Wire-drawing dies that employ diamond as the bearing material have been available for many years. Typically, a portion of a wire-drawing die that forms a die cavity for shaping the wire is made from natural diamond. Natural diamond has commonly been used for the portion of the wire-drawing die that forms the die cavity. However, the size of the die cavity is limited by the availability of suitably-sized natural diamond pieces. Moreover, the cost of natural diamond can be prohibitively high for large die cavities.
Polycrystalline diamond has also been used for the die cavity. FIG. 1 shows a side cross-sectional view of a prior art design for a wire-drawing die 10 that utilizes polycrystalline diamond. The wire-drawing die 10 includes a polycrystalline diamond compact (“PDC”) 11 formed of an inner, annular polycrystalline diamond (“PCD”) region 12 that is often bonded to an outer cobalt-cemented tungsten carbide cylinder 14. The PCD region 12 also includes a die cavity 16 configured for receiving and shaping a wire being drawn. The wire-drawing die 10 is typically encased in stainless steel to allow for handling and marking. In use, a wire 18 of a diameter d, is drawn through die cavity 16 along a wire drawing axis 20 to reduce the diameter of the wire 18 to a reduced diameter d2.
A variety of conventional processes may be used for fabricating the wire-drawing die 10. Typically, a hollow of the tungsten carbide cylinder 14 is packed with diamond particles. The tungsten carbide cylinder 14 and the diamond particles are subjected to an ultra-high-pressure, ultra-high-temperature (“HPHT”) process that melts a portion of the cobalt from tungsten carbide cylinder 14. The melted cobalt is swept into the interstitial regions of the diamond particles from a region of the tungsten carbide cylinder 14 adjacent to the diamond particles. The melted cobalt acts as a catalyst that promotes bonding of the diamond particles to form a coherent mass of polycrystalline diamond shown as the PCD region 12 in FIG. 1 . Laser drilling may be used to form a hole through the sintered polycrystalline diamond that is subsequently smoothly finished to form the die cavity 16.
Increasing the size of the die cavity 16 to allow for drawing large-diameter wire and wire bundles (e.g., over about 0.5 inch diameter) tends to result in a lower quality PCD region 12. Inefficiency of cobalt diffusion by the conventional radial sweep-through technique is believed to be one factor causing this decrease in quality for the PCD region 12. Radial diffusion may fail to provide a sufficient cobalt concentration near the center of the PCD region 12, resulting in poorly bonded diamond particles in the PCD region 12 and porosity in the PCD region 12. These defects may render the PCD region 12 unusable or may decrease the lifetime of the wire-drawing die 10. Additionally, larger, more expensive diamond presses are used to sinter larger PCD regions 12. Fabrication of large-diameter superhard dies of high quality can be therefore difficult and expensive.
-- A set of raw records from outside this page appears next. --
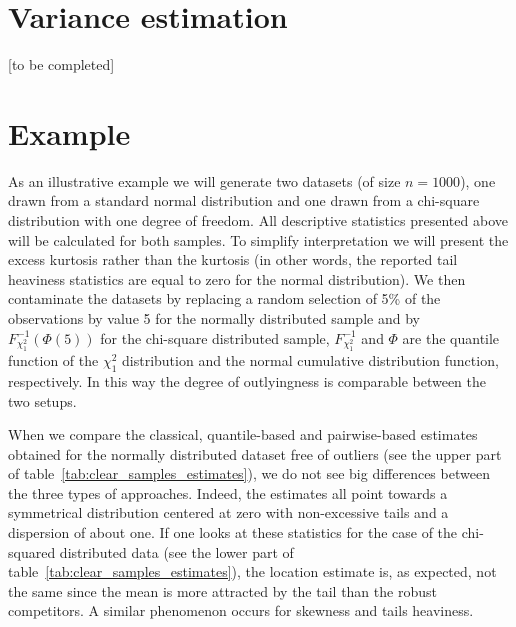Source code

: 
\section{Variance estimation}

\alert{[to be completed]}



\section{Example}                                                               

As an illustrative example we will generate two datasets (of size $n = 1000$),
one drawn from a standard normal distribution and one drawn from a chi-square
distribution with one degree of freedom. All descriptive statistics presented
above will be calculated for both samples. To simplify interpretation we will
present the excess kurtosis rather than the kurtosis (in other words, the
reported tail heaviness statistics are equal to zero for the normal
distribution). We then contaminate the datasets by replacing a random selection
of 5\% of the observations by value 5 for the normally distributed sample and
by $F_{\chi_1^2}^{-1}(\Phi(5))$ for the chi-square distributed sample,
$F_{\chi_1^2}^{-1}$ and $\Phi$ are the quantile function of the $\chi_1^2$
distribution and the normal cumulative distribution function, respectively. In
this way the degree of outlyingness is comparable between the two setups.

When we compare the classical, quantile-based and pairwise-based estimates
obtained for the normally distributed dataset free of outliers (see the upper
part of table~\ref{tab:clear_samples_estimates}), we do not see big differences
between the three types of approaches. Indeed, the estimates all point towards
a symmetrical distribution centered at zero with non-excessive tails and a
dispersion of about one. If one looks at these statistics for the case of the
chi-squared distributed data (see the lower part of
table~\ref{tab:clear_samples_estimates}), the location estimate is, as
expected, not the same since the mean is more attracted by the tail than the
robust competitors. A similar phenomenon occurs for skewness and tails
heaviness.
Manufacturers and users of wire-drawing dies continue to seek improved superhard wire-drawing dies for drawing large-diameter wires and wire bundles.
Various aspects of the present invention are directed to wire-drawing die assemblies. In one aspect of the present invention, a wire-drawing die assembly includes an assembly of at least three die segments. Each of the die segments includes an inner die surface comprising a superhard material. The inner die surfaces of the die segments form a die cavity. In another aspect of the present invention, a wire-drawing die assembly includes an assembly of die segments, each of which includes an inner die surface. The inner die surfaces of the die segments form a die cavity. Each of the die segments further includes two sidewalls, with the inner die surface extending between the two sidewalls. At least a portion of each of the two sidewalls may be oriented nonparallel relative to a wire-drawing axis of the die cavity. Accordingly, seams between adjacent die segments do not score or otherwise mark a wire or wire bundle with longitudinal striations when drawn through the die cavity in contrast to die cavities in which the sidewalls of the die segments are oriented parallel to the wire-drawing axis.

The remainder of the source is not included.